[GIVEN INFORMATION Boundary: Start]
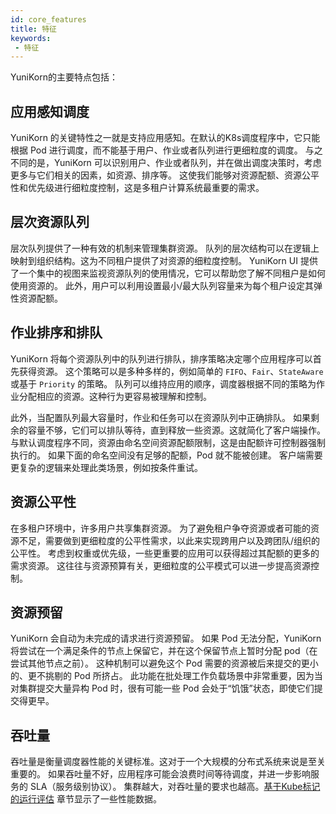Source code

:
 ```yaml
---
id: core_features
title: 特征
keywords:
 - 特征
---
```


<!--
Licensed to the Apache Software Foundation (ASF) under one
or more contributor license agreements.  See the NOTICE file
distributed with this work for additional information
regarding copyright ownership.  The ASF licenses this file
to you under the Apache License, Version 2.0 (the
"License"); you may not use this file except in compliance
with the License.  You may obtain a copy of the License at

  http://www.apache.org/licenses/LICENSE-2.0

Unless required by applicable law or agreed to in writing,
software distributed under the License is distributed on an
"AS IS" BASIS, WITHOUT WARRANTIES OR CONDITIONS OF ANY
KIND, either express or implied.  See the License for the
specific language governing permissions and limitations
under the License.
-->

YuniKorn的主要特点包括：

## 应用感知调度

YuniKorn 的关键特性之一就是支持应用感知。在默认的K8s调度程序中，它只能根据 Pod 进行调度，而不能基于用户、作业或者队列进行更细粒度的调度。
与之不同的是，YuniKorn 可以识别用户、作业或者队列，并在做出调度决策时，考虑更多与它们相关的因素，如资源、排序等。
这使我们能够对资源配额、资源公平性和优先级进行细粒度控制，这是多租户计算系统最重要的需求。

## 层次资源队列

层次队列提供了一种有效的机制来管理集群资源。
队列的层次结构可以在逻辑上映射到组织结构。这为不同租户提供了对资源的细粒度控制。
YuniKorn UI 提供了一个集中的视图来监视资源队列的使用情况，它可以帮助您了解不同租户是如何使用资源的。
此外，用户可以利用设置最小/最大队列容量来为每个租户设定其弹性资源配额。

## 作业排序和排队

YuniKorn 将每个资源队列中的队列进行排队，排序策略决定哪个应用程序可以首先获得资源。
这个策略可以是多种多样的，例如简单的 `FIFO`、`Fair`、`StateAware` 或基于 `Priority` 的策略。
队列可以维持应用的顺序，调度器根据不同的策略为作业分配相应的资源。这种行为更容易被理解和控制。

此外，当配置队列最大容量时，作业和任务可以在资源队列中正确排队。
如果剩余的容量不够，它们可以排队等待，直到释放一些资源。这就简化了客户端操作。
与默认调度程序不同，资源由命名空间资源配额限制，这是由配额许可控制器强制执行的。
如果下面的命名空间没有足够的配额，Pod 就不能被创建。
客户端需要更复杂的逻辑来处理此类场景，例如按条件重试。

## 资源公平性

在多租户环境中，许多用户共享集群资源。
为了避免租户争夺资源或者可能的资源不足，需要做到更细粒度的公平性需求，以此来实现跨用户以及跨团队/组织的公平性。
考虑到权重或优先级，一些更重要的应用可以获得超过其配额的更多的需求资源。
这往往与资源预算有关，更细粒度的公平模式可以进一步提高资源控制。

## 资源预留

YuniKorn 会自动为未完成的请求进行资源预留。
如果 Pod 无法分配，YuniKorn 将尝试在一个满足条件的节点上保留它，并在这个保留节点上暂时分配 pod（在尝试其他节点之前）。
这种机制可以避免这个 Pod 需要的资源被后来提交的更小的、更不挑剔的 Pod 所挤占。
此功能在批处理工作负载场景中非常重要，因为当对集群提交大量异构 Pod 时，很有可能一些 Pod 会处于“饥饿”状态，即使它们提交得更早。

## 吞吐量

吞吐量是衡量调度器性能的关键标准。这对于一个大规模的分布式系统来说是至关重要的。
如果吞吐量不好，应用程序可能会浪费时间等待调度，并进一步影响服务的 SLA（服务级别协议）。
集群越大，对吞吐量的要求也越高。[基于Kube标记的运行评估](performance/evaluate_perf_function_with_kubemark.md) 章节显示了一些性能数据。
[GIVEN INFORMATION Boundary: End]
> **WHAT IS BEING ASKED**:
Whenever a line above includes "licenses", copy it in full.

> **SOLUTION TO THIS TASK**:
regarding copyright ownership.  The ASF licenses this file
  http://www.apache.org/licenses/LICENSE-2.0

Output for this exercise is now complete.